Records shown

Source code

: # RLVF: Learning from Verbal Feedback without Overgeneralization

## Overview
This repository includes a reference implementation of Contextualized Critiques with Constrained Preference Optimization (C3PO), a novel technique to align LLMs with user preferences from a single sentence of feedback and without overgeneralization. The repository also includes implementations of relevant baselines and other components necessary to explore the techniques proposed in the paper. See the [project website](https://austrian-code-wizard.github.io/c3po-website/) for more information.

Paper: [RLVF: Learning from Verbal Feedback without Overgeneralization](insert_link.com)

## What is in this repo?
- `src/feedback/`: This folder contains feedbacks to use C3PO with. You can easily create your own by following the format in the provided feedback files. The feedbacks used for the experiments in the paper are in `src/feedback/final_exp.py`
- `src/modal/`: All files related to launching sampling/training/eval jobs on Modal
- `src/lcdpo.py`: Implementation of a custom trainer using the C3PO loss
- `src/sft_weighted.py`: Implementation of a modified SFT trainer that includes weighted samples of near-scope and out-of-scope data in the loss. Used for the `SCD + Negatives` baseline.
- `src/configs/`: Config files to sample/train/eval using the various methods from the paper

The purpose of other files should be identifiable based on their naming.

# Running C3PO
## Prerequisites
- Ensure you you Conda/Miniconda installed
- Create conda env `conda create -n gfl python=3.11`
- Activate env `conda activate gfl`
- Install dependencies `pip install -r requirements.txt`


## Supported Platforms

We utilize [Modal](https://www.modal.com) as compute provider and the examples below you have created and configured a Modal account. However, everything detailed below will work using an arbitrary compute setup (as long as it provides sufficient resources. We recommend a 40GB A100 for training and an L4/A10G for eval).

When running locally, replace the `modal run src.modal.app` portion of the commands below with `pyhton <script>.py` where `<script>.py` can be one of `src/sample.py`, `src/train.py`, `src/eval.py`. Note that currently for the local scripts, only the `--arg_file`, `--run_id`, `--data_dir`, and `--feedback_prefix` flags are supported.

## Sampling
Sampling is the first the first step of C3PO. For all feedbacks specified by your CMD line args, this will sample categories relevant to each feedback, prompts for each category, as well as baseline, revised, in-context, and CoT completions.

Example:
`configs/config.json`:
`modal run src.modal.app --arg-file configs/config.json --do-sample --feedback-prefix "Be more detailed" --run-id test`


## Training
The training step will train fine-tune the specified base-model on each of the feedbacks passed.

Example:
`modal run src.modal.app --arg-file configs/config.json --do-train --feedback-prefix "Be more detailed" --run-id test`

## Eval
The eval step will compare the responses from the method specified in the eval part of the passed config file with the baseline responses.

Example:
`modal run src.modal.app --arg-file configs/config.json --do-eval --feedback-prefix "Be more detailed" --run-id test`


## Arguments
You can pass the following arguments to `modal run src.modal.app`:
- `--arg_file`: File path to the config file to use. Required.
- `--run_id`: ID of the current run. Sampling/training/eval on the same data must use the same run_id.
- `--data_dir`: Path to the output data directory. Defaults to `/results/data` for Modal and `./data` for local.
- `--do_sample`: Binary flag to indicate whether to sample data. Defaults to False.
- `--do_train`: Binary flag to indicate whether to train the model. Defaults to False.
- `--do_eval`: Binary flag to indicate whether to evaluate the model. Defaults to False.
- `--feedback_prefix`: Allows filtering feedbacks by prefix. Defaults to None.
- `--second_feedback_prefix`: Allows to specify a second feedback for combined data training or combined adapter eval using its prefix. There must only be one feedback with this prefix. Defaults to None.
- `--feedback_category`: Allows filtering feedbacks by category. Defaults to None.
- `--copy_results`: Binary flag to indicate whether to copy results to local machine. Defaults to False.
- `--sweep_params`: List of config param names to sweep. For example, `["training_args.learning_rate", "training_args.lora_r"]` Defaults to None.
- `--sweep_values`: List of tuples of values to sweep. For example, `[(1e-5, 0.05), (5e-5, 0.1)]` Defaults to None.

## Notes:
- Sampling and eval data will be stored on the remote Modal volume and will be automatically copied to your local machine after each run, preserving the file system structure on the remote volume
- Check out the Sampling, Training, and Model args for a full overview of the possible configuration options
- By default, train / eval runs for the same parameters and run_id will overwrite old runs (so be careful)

Required work
Retype every entry word for word.

Problem solution
Source code

: # RLVF: Learning from Verbal Feedback without Overgeneralization

## Overview
This repository includes a reference implementation of Contextualized Critiques with Constrained Preference Optimization (C3PO), a novel technique to align LLMs with user preferences from a single sentence of feedback and without overgeneralization. The repository also includes implementations of relevant baselines and other components necessary to explore the techniques proposed in the paper. See the [project website](https://austrian-code-wizard.github.io/c3po-website/) for more information.

Paper: [RLVF: Learning from Verbal Feedback without Overgeneralization](insert_link.com)

## What is in this repo?
- `src/feedback/`: This folder contains feedbacks to use C3PO with. You can easily create your own by following the format in the provided feedback files. The feedbacks used for the experiments in the paper are in `src/feedback/final_exp.py`
- `src/modal/`: All files related to launching sampling/training/eval jobs on Modal
- `src/lcdpo.py`: Implementation of a custom trainer using the C3PO loss
- `src/sft_weighted.py`: Implementation of a modified SFT trainer that includes weighted samples of near-scope and out-of-scope data in the loss. Used for the `SCD + Negatives` baseline.
- `src/configs/`: Config files to sample/train/eval using the various methods from the paper

The purpose of other files should be identifiable based on their naming.

# Running C3PO
## Prerequisites
- Ensure you you Conda/Miniconda installed
- Create conda env `conda create -n gfl python=3.11`
- Activate env `conda activate gfl`
- Install dependencies `pip install -r requirements.txt`


## Supported Platforms

We utilize [Modal](https://www.modal.com) as compute provider and the examples below you have created and configured a Modal account. However, everything detailed below will work using an arbitrary compute setup (as long as it provides sufficient resources. We recommend a 40GB A100 for training and an L4/A10G for eval).

When running locally, replace the `modal run src.modal.app` portion of the commands below with `pyhton <script>.py` where `<script>.py` can be one of `src/sample.py`, `src/train.py`, `src/eval.py`. Note that currently for the local scripts, only the `--arg_file`, `--run_id`, `--data_dir`, and `--feedback_prefix` flags are supported.

## Sampling
Sampling is the first the first step of C3PO. For all feedbacks specified by your CMD line args, this will sample categories relevant to each feedback, prompts for each category, as well as baseline, revised, in-context, and CoT completions.

Example:
`configs/config.json`:
`modal run src.modal.app --arg-file configs/config.json --do-sample --feedback-prefix "Be more detailed" --run-id test`


## Training
The training step will train fine-tune the specified base-model on each of the feedbacks passed.

Example:
`modal run src.modal.app --arg-file configs/config.json --do-train --feedback-prefix "Be more detailed" --run-id test`

## Eval
The eval step will compare the responses from the method specified in the eval part of the passed config file with the baseline responses.

Example:
`modal run src.modal.app --arg-file configs/config.json --do-eval --feedback-prefix "Be more detailed" --run-id test`


## Arguments
You can pass the following arguments to `modal run src.modal.app`:
- `--arg_file`: File path to the config file to use. Required.
- `--run_id`: ID of the current run. Sampling/training/eval on the same data must use the same run_id.
- `--data_dir`: Path to the output data directory. Defaults to `/results/data` for Modal and `./data` for local.
- `--do_sample`: Binary flag to indicate whether to sample data. Defaults to False.
- `--do_train`: Binary flag to indicate whether to train the model. Defaults to False.
- `--do_eval`: Binary flag to indicate whether to evaluate the model. Defaults to False.
- `--feedback_prefix`: Allows filtering feedbacks by prefix. Defaults to None.
- `--second_feedback_prefix`: Allows to specify a second feedback for combined data training or combined adapter eval using its prefix. There must only be one feedback with this prefix. Defaults to None.
- `--feedback_category`: Allows filtering feedbacks by category. Defaults to None.
- `--copy_results`: Binary flag to indicate whether to copy results to local machine. Defaults to False.
- `--sweep_params`: List of config param names to sweep. For example, `["training_args.learning_rate", "training_args.lora_r"]` Defaults to None.
- `--sweep_values`: List of tuples of values to sweep. For example, `[(1e-5, 0.05), (5e-5, 0.1)]` Defaults to None.

## Notes:
- Sampling and eval data will be stored on the remote Modal volume and will be automatically copied to your local machine after each run, preserving the file system structure on the remote volume
- Check out the Sampling, Training, and Model args for a full overview of the possible configuration options
- By default, train / eval runs for the same parameters and run_id will overwrite old runs (so be careful)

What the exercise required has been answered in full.